Dixey J J, Noormohamed F H, Lant A F, Brewerton D A
Br J Clin Pharmacol. 1987 Jan;23(1):55-63. doi: 10.1111/j.1365-2125.1987.tb03009.x.
We have studied the effect of a single dose challenge of naproxen (500 mg) and sulindac (200 mg) on renal function in five volunteers, and the effect of a single dose challenge of the thiazide, hydrochlorothiazide (100 mg), and loop diuretic, piretanide (6 mg) on renal function when the diuretics were given alone or when superimposed on chronic therapy of either naproxen or sulindac. None of the nonsteroidal anti-inflammatory drug (NSAID) or diuretic exposures significantly influenced glomerular filtration rate, as measured by creatinine clearance. Over the first 4 h of the study, both naproxen and sulindac reduced fractional excretion of sodium by approximately 50%. Sulindac also caused a significant uricosuria whilst naproxen promoted urate retention. Similar changes were observed over 8 h. Superimposition of either hydrochlorothiazide or piretanide on top of chronic sulindac therapy resulted in a blunting of the natriuresis by approximately 30% compared to when these diuretics were given alone: the action of the diuretics was unchanged by naproxen. Sulindac pretreatment did not alter the urinary excretion of either hydrochlorothiazide or piretanide; naproxen did not alter hydrochlorothiazide excretion. On the basis of these findings, it is concluded that NSAIDs exert direct tubular effects that do not necessarily interfere with the delivery of diuretics to their sites of action within the nephron.

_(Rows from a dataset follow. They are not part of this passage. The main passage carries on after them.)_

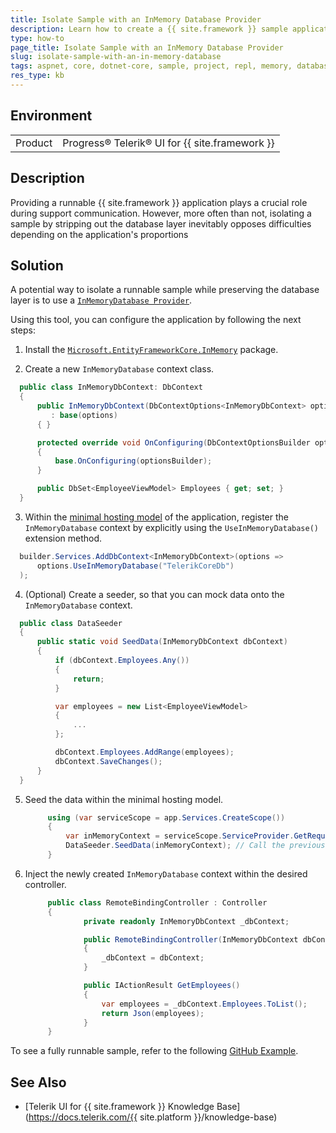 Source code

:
 ```yaml
---
title: Isolate Sample with an InMemory Database Provider
description: Learn how to create a {{ site.framework }} sample application with an InMemory Database Provider .
type: how-to
page_title: Isolate Sample with an InMemory Database Provider
slug: isolate-sample-with-an-in-memory-database
tags: aspnet, core, dotnet-core, sample, project, repl, memory, database, in, entity, framework
res_type: kb
---
```


## Environment

<table>
 <tr>
  <td>Product</td>
  <td>Progress® Telerik® UI for {{ site.framework }}</td>
 </tr>
</table>

## Description

Providing a runnable {{ site.framework }} application plays a crucial role during support communication. However, more often than not, isolating a sample by stripping out the database layer inevitably opposes difficulties depending on the application's proportions

## Solution

A potential way to isolate a runnable sample while preserving the database layer is to use a [`InMemoryDatabase Provider`](https://learn.microsoft.com/en-us/dotnet/api/microsoft.entityframeworkcore.inmemorydbcontextoptionsextensions.useinmemorydatabase?view=efcore-9.0).

Using this tool, you can configure the application by following the next steps:

1. Install the [`Microsoft.EntityFrameworkCore.InMemory`](https://www.nuget.org/packages/microsoft.entityframeworkcore.inmemory) package.

2. Create a new `InMemoryDatabase` context class.

  ```C#
    public class InMemoryDbContext: DbContext
    {
        public InMemoryDbContext(DbContextOptions<InMemoryDbContext> options)
           : base(options)
        { }

        protected override void OnConfiguring(DbContextOptionsBuilder optionsBuilder)
        {
            base.OnConfiguring(optionsBuilder); 
        }

        public DbSet<EmployeeViewModel> Employees { get; set; }
    }
  ```
3. Within the [minimal hosting model](https://learn.microsoft.com/en-us/aspnet/core/migration/50-to-60?view=aspnetcore-9.0&tabs=visual-studio#new-hosting-model) of the application, register the `InMemoryDatabase` context by explicitly using the `UseInMemoryDatabase()` extension method.

  ```C#
    builder.Services.AddDbContext<InMemoryDbContext>(options =>
        options.UseInMemoryDatabase("TelerikCoreDb")
    );
  ```
4. (Optional) Create a seeder, so that you can mock data onto the `InMemoryDatabase` context.

  ```C#
    public class DataSeeder
    {
        public static void SeedData(InMemoryDbContext dbContext)
        {
            if (dbContext.Employees.Any())
            {
                return;
            }

            var employees = new List<EmployeeViewModel>
            {
                ...
            };

            dbContext.Employees.AddRange(employees);
            dbContext.SaveChanges();
        }
    }
  ```
5. Seed the data within the minimal hosting model.

   ```C#
        using (var serviceScope = app.Services.CreateScope())
        {
            var inMemoryContext = serviceScope.ServiceProvider.GetRequiredService<InMemoryDbContext>(); // Gather a reference of the InMemoryDbContext.
            DataSeeder.SeedData(inMemoryContext); // Call the previously created DataSeeder.
        }
   ```
6. Inject the newly created `InMemoryDatabase` context within the desired controller.

   ```C#
        public class RemoteBindingController : Controller
        {
                private readonly InMemoryDbContext _dbContext;

                public RemoteBindingController(InMemoryDbContext dbContext)
                {
                    _dbContext = dbContext;
                }

                public IActionResult GetEmployees()
                {
                    var employees = _dbContext.Employees.ToList();
                    return Json(employees);
                }
        }
   ```

To see a fully runnable sample, refer to the following [GitHub Example](https://github.com/telerik/ui-for-aspnet-core-examples/pull/86/files#diff-2235bf32d1683d5cecc8c65ebf57ccbdf3200bd8f3501781e6e54e9fd9805d95).

## See Also

* [Telerik UI for {{ site.framework }} Knowledge Base](https://docs.telerik.com/{{ site.platform }}/knowledge-base)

我们研究了萘普生(500毫克)和舒林酸(200毫克)单次剂量激发对5名志愿者肾功能的影响,以及噻嗪类利尿剂氢氯噻嗪(100毫克)和袢利尿剂吡咯他尼(6毫克)单次剂量激发在单独给药或叠加于萘普生或舒林酸的慢性治疗时对肾功能的影响。通过肌酐清除率测量,非甾体抗炎药(NSAID)或利尿剂的暴露均未显著影响肾小球滤过率。在研究的最初4小时内,萘普生和舒林酸均使钠的分数排泄减少了约50%。舒林酸还导致显著的尿酸尿,而萘普生促进尿酸潴留。在8小时内观察到类似变化。与单独给予这些利尿剂相比,在慢性舒林酸治疗基础上叠加氢氯噻嗪或吡咯他尼导致利钠作用减弱约30%:萘普生未改变利尿剂的作用。舒林酸预处理未改变氢氯噻嗪或吡咯他尼的尿排泄;萘普生未改变氢氯噻嗪的排泄。基于这些发现,得出结论:NSAIDs发挥直接的肾小管效应,不一定会干扰利尿剂输送至其在肾单位内的作用部位。